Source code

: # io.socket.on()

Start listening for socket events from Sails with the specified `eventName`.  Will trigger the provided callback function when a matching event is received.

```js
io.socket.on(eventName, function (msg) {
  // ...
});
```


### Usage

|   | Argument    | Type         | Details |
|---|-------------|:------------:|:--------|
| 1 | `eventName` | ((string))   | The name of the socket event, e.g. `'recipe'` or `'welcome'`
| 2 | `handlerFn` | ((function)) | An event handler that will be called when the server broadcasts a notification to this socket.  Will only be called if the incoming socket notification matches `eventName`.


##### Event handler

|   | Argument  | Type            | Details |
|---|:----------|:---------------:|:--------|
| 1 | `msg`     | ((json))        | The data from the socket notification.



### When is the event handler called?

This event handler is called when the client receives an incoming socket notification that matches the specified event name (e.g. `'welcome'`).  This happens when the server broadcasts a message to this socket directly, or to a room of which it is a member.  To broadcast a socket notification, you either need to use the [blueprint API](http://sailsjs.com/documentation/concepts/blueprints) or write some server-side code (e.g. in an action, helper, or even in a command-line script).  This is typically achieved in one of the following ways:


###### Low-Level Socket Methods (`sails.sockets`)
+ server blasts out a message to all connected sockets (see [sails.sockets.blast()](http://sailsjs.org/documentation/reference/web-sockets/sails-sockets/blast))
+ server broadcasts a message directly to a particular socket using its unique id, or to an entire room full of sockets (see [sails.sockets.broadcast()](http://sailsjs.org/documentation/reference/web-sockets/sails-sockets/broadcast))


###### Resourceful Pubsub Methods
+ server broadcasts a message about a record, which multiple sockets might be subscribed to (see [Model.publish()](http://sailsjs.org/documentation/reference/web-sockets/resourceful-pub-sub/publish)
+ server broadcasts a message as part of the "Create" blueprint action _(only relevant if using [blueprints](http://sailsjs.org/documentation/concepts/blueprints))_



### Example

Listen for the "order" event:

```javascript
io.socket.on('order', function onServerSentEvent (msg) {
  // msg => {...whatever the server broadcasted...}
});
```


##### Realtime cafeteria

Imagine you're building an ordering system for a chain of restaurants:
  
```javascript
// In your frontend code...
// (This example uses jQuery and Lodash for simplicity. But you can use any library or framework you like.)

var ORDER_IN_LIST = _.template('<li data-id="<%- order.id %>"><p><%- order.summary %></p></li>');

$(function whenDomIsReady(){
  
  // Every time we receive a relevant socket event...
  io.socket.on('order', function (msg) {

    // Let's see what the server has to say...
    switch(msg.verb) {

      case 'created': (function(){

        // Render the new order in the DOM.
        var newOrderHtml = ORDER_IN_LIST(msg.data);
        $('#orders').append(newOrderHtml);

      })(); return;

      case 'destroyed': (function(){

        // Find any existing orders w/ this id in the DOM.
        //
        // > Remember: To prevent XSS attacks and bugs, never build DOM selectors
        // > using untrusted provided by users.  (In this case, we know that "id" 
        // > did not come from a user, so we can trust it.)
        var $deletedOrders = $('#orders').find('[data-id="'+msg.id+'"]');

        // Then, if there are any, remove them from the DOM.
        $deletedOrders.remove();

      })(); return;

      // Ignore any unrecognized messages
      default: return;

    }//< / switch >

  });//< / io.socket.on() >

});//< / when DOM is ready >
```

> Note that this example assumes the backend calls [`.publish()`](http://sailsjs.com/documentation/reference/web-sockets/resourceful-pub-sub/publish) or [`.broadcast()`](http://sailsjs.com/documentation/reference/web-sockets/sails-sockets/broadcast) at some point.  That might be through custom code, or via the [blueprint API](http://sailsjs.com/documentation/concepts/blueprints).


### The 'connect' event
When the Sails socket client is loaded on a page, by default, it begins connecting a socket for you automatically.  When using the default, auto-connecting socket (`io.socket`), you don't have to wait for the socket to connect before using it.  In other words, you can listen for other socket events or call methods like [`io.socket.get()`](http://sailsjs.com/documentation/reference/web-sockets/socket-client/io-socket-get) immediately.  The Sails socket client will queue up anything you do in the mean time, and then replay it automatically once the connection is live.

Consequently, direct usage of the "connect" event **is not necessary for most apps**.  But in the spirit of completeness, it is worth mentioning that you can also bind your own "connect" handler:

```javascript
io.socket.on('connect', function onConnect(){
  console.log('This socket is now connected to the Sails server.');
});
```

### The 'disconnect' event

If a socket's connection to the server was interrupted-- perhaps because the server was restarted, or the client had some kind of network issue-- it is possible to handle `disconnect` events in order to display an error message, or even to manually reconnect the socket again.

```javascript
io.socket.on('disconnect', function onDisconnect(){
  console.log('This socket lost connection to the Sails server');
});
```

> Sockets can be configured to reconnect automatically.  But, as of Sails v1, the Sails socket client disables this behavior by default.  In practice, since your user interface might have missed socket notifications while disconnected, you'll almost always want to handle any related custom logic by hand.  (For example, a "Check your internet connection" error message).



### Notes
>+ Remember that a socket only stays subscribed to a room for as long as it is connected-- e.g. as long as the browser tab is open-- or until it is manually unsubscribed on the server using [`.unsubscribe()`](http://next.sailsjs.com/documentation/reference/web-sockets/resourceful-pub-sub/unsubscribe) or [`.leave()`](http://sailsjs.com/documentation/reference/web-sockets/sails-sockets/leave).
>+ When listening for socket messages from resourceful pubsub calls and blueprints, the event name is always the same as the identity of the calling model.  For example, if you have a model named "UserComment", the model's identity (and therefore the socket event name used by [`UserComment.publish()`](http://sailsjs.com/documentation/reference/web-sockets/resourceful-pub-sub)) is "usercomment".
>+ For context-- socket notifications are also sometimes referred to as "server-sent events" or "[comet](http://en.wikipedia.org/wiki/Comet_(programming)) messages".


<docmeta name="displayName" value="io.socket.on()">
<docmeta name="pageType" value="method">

_Directions_
For every line of the material that holds the word "relevant", make a copy.

_Solution to this task_
+ server broadcasts a message as part of the "Create" blueprint action _(only relevant if using [blueprints](http://sailsjs.org/documentation/concepts/blueprints))_
  // Every time we receive a relevant socket event...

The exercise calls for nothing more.